[EXTRACTED RECORDS Boundary: Start]

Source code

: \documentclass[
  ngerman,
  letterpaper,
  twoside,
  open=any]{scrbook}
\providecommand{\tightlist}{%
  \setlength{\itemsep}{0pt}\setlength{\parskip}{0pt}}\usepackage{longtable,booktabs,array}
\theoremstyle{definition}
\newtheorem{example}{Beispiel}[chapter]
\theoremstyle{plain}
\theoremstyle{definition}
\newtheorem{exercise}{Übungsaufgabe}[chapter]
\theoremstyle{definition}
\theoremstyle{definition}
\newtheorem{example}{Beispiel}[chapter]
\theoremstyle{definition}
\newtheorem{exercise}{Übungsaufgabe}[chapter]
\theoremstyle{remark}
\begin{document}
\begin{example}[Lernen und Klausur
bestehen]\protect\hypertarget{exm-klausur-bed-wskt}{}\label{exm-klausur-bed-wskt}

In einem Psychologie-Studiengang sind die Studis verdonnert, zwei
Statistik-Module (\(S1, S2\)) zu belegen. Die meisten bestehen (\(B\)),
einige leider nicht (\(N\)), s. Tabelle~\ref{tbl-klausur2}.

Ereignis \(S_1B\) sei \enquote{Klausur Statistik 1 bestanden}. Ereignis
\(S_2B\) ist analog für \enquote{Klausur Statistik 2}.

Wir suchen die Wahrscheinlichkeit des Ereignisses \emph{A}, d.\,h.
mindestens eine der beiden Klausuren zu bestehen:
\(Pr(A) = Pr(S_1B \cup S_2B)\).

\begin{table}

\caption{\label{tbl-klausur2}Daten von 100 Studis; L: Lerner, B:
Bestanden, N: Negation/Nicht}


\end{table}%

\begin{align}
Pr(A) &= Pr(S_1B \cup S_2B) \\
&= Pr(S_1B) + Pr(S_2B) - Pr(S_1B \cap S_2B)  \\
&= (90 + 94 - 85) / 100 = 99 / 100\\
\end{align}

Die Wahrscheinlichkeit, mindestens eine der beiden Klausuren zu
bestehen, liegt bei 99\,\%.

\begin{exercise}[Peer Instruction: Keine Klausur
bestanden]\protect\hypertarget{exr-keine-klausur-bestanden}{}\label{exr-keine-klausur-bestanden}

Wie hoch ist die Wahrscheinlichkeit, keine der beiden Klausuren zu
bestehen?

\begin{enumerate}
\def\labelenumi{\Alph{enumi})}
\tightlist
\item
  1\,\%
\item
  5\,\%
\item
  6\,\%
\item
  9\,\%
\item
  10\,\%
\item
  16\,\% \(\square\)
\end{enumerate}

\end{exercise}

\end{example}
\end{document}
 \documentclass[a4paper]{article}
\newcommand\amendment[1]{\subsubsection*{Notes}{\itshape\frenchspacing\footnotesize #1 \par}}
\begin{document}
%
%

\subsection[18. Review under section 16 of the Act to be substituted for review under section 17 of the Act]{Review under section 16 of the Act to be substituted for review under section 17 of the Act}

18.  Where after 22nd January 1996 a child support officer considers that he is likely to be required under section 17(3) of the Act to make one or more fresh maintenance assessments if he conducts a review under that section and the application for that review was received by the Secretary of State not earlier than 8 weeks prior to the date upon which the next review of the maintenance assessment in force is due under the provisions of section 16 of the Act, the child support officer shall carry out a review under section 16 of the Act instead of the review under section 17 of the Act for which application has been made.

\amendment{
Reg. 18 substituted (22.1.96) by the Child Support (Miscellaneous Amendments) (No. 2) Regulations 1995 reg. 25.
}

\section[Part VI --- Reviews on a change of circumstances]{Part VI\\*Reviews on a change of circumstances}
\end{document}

[EXTRACTED RECORDS Boundary: End]
[EXTRACTED RECORDS Boundary: Start]

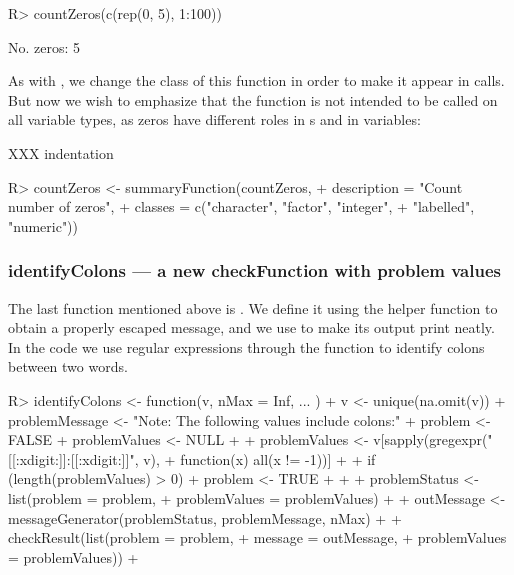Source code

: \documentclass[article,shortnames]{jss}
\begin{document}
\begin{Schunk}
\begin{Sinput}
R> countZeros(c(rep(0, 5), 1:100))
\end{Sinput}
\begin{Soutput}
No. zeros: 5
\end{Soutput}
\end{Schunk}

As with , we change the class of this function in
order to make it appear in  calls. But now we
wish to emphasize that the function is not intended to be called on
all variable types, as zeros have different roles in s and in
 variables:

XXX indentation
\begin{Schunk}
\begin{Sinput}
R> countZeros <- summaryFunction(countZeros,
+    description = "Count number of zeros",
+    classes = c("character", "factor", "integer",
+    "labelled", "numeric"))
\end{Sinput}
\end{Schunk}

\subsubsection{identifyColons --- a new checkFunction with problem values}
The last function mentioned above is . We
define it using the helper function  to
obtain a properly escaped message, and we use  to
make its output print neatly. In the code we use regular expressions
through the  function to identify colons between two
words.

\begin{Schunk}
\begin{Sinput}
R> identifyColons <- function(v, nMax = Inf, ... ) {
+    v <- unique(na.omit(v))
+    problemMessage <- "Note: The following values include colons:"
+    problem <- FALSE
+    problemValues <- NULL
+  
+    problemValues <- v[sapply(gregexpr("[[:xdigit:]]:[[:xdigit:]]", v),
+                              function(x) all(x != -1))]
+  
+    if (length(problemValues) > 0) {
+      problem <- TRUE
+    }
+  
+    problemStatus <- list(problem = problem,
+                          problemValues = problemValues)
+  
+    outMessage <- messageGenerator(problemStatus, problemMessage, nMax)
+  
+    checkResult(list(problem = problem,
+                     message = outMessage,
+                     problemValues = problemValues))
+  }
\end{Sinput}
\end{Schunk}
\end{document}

[EXTRACTED RECORDS Boundary: End]
[EXTRACTED RECORDS Boundary: Start]

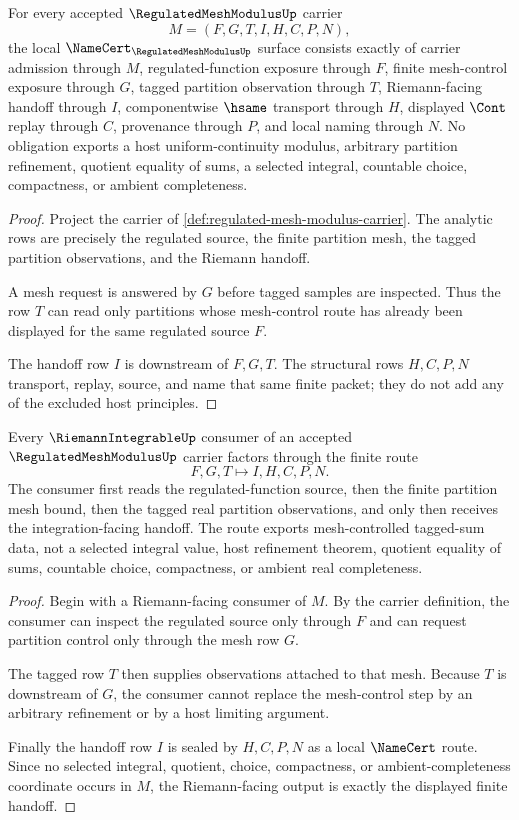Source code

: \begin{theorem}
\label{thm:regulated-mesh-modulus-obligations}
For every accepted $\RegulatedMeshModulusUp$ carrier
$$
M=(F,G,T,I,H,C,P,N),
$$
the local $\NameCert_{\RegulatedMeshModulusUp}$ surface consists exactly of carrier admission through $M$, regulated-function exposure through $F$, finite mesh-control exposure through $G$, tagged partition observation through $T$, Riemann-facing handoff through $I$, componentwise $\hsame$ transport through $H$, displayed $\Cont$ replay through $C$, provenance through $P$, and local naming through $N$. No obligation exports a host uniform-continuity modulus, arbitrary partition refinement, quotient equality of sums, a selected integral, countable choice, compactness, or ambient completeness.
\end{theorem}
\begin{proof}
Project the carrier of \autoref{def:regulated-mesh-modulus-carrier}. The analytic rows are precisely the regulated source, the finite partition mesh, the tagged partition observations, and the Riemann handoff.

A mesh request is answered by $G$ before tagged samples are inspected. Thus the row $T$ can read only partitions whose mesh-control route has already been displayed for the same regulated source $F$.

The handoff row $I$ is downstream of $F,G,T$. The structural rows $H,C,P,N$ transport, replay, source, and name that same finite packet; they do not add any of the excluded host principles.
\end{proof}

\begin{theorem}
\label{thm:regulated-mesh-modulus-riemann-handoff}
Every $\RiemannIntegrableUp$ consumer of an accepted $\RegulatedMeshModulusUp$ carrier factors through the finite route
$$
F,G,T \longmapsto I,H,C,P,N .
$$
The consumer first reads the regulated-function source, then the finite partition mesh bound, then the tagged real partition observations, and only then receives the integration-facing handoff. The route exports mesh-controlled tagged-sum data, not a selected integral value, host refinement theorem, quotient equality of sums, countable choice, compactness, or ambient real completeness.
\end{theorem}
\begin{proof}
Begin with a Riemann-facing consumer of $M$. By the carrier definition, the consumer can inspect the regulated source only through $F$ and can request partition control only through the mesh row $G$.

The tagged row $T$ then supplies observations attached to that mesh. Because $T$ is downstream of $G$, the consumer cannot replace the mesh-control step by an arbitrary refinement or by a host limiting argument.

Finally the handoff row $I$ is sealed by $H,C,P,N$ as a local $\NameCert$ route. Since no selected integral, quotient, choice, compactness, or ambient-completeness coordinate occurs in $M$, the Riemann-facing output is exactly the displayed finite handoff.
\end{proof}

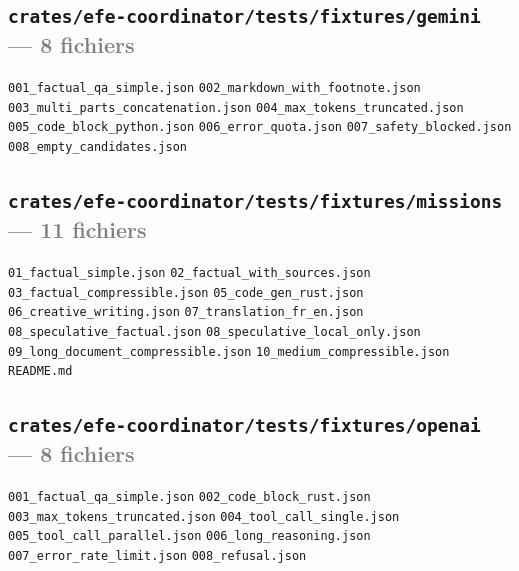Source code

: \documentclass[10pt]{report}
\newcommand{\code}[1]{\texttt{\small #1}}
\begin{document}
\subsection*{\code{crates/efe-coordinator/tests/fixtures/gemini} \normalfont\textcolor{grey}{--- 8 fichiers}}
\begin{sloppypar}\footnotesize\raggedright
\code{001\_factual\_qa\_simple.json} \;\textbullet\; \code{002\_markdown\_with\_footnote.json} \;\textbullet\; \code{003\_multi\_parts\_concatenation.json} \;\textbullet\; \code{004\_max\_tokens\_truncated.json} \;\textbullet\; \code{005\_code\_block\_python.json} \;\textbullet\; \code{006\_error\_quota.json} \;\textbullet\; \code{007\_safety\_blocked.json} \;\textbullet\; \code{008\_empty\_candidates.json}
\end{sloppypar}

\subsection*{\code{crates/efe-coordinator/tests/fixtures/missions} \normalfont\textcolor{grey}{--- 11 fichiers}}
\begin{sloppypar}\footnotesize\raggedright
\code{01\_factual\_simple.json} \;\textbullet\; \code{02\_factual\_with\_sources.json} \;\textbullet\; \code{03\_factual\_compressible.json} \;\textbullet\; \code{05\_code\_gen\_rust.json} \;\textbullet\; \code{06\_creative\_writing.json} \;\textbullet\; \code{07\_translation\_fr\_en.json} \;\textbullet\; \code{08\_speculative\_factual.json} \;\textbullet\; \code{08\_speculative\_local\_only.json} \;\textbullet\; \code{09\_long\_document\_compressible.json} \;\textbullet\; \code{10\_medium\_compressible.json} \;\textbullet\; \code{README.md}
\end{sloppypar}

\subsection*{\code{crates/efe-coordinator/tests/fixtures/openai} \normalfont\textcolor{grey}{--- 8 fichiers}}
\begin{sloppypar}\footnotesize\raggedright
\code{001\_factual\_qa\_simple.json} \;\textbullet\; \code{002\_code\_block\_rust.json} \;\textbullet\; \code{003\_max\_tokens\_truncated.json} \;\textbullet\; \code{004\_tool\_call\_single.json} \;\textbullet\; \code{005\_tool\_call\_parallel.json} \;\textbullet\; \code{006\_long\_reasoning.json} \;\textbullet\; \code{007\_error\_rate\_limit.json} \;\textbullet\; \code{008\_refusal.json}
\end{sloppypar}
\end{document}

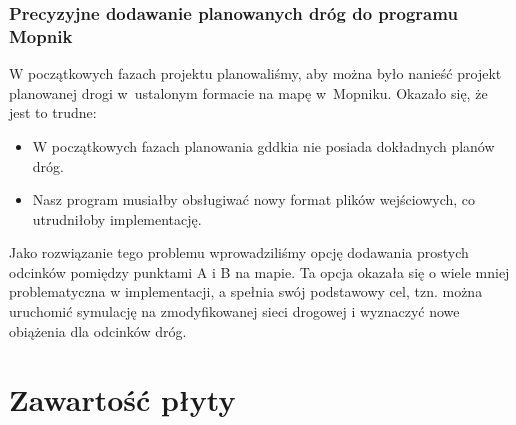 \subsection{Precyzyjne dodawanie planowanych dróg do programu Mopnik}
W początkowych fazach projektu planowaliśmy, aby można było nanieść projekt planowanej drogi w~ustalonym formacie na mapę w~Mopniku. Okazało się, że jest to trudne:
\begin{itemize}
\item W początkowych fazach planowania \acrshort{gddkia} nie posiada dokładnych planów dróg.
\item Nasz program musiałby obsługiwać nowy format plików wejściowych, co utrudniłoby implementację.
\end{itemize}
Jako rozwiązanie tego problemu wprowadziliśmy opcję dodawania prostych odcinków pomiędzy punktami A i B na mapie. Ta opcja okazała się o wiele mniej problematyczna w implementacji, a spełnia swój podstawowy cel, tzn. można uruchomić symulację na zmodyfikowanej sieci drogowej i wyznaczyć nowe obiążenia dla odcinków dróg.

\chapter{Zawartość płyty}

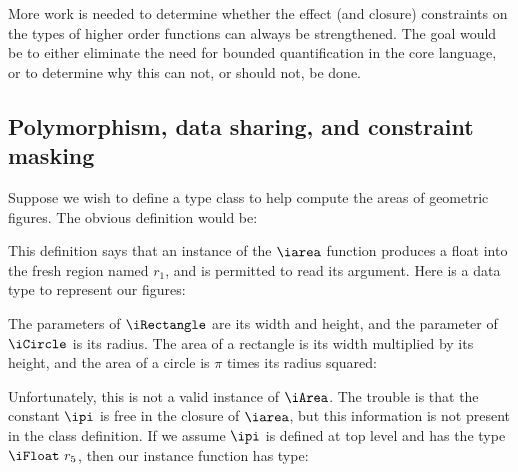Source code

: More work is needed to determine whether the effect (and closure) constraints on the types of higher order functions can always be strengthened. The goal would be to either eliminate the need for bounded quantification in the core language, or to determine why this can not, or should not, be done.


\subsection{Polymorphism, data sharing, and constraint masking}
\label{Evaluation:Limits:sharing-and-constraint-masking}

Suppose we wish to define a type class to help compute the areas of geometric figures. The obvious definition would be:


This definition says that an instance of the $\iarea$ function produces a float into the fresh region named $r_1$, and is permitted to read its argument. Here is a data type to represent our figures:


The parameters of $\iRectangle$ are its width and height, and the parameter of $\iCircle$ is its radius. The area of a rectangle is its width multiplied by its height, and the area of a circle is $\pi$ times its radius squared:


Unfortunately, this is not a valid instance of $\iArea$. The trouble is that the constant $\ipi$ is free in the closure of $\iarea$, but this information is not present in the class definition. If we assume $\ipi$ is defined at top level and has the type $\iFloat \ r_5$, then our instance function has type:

[EXTRACTED RECORDS Boundary: End]

▶ [WHAT THE EXERCISE ASKS]
Please work out how many lines in the records hold the string "completeness", and give only the number.

▶ [FINISHED TASK]
3